Task –
Would you please copy each line of the data in which the string "cloud" occurs?

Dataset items
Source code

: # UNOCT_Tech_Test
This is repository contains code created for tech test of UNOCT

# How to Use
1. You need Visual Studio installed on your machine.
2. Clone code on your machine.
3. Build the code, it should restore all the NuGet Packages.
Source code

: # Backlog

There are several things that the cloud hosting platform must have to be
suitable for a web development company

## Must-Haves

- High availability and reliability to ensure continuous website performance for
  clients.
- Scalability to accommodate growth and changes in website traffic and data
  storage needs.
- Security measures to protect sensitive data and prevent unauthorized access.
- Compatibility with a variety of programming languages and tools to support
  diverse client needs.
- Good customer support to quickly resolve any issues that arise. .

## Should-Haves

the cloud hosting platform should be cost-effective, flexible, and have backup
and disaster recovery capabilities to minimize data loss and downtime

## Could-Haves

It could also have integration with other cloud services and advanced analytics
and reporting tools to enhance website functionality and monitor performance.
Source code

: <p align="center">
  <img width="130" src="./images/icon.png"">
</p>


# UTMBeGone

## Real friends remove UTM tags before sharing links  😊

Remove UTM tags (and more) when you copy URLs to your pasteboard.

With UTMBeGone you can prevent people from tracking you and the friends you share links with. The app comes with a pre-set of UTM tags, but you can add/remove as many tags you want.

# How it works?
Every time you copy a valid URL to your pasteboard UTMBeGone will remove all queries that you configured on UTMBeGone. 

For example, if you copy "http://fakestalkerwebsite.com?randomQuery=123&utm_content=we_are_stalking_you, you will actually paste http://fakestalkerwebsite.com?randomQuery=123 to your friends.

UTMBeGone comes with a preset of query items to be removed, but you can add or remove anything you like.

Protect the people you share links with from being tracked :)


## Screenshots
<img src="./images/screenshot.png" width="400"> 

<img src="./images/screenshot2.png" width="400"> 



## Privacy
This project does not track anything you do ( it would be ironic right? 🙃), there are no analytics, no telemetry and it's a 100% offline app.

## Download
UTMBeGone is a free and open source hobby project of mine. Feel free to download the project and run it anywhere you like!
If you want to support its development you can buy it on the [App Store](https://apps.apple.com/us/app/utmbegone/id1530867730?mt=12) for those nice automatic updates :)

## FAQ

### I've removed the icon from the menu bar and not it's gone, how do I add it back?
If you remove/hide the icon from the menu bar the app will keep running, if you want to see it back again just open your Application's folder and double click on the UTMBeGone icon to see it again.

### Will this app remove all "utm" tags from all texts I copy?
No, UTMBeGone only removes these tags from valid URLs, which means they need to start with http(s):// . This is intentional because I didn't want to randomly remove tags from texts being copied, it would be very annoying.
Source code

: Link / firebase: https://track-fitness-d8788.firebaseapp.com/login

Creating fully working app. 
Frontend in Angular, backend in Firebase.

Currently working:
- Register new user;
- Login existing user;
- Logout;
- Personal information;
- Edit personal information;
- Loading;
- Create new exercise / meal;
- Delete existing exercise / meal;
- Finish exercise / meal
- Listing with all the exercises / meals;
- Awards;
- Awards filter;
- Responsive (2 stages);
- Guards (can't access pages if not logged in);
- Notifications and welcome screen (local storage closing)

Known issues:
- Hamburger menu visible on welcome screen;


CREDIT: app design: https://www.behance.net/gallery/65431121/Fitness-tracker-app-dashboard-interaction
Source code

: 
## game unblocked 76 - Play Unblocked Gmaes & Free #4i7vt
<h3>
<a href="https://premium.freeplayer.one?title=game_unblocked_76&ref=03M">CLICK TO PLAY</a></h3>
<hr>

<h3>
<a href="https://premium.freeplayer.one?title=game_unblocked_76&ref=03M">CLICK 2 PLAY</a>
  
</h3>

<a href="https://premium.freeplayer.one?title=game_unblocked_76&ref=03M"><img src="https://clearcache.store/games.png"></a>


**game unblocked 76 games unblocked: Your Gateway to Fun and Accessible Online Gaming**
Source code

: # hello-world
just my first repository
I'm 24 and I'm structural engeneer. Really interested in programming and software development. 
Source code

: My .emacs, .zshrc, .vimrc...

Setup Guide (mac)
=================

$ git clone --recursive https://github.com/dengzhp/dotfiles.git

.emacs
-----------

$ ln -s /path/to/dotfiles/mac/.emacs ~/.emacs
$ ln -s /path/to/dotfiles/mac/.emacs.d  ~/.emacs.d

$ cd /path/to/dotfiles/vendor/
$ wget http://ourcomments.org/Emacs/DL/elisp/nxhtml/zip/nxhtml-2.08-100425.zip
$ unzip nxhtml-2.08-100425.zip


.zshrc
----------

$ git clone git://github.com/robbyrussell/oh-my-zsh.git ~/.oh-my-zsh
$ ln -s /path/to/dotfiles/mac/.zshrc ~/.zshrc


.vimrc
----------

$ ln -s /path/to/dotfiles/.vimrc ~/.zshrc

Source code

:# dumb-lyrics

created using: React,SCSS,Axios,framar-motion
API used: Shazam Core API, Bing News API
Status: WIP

Solution to the exercise –
There are several things that the cloud hosting platform must have to be
the cloud hosting platform should be cost-effective, flexible, and have backup
It could also have integration with other cloud services and advanced analytics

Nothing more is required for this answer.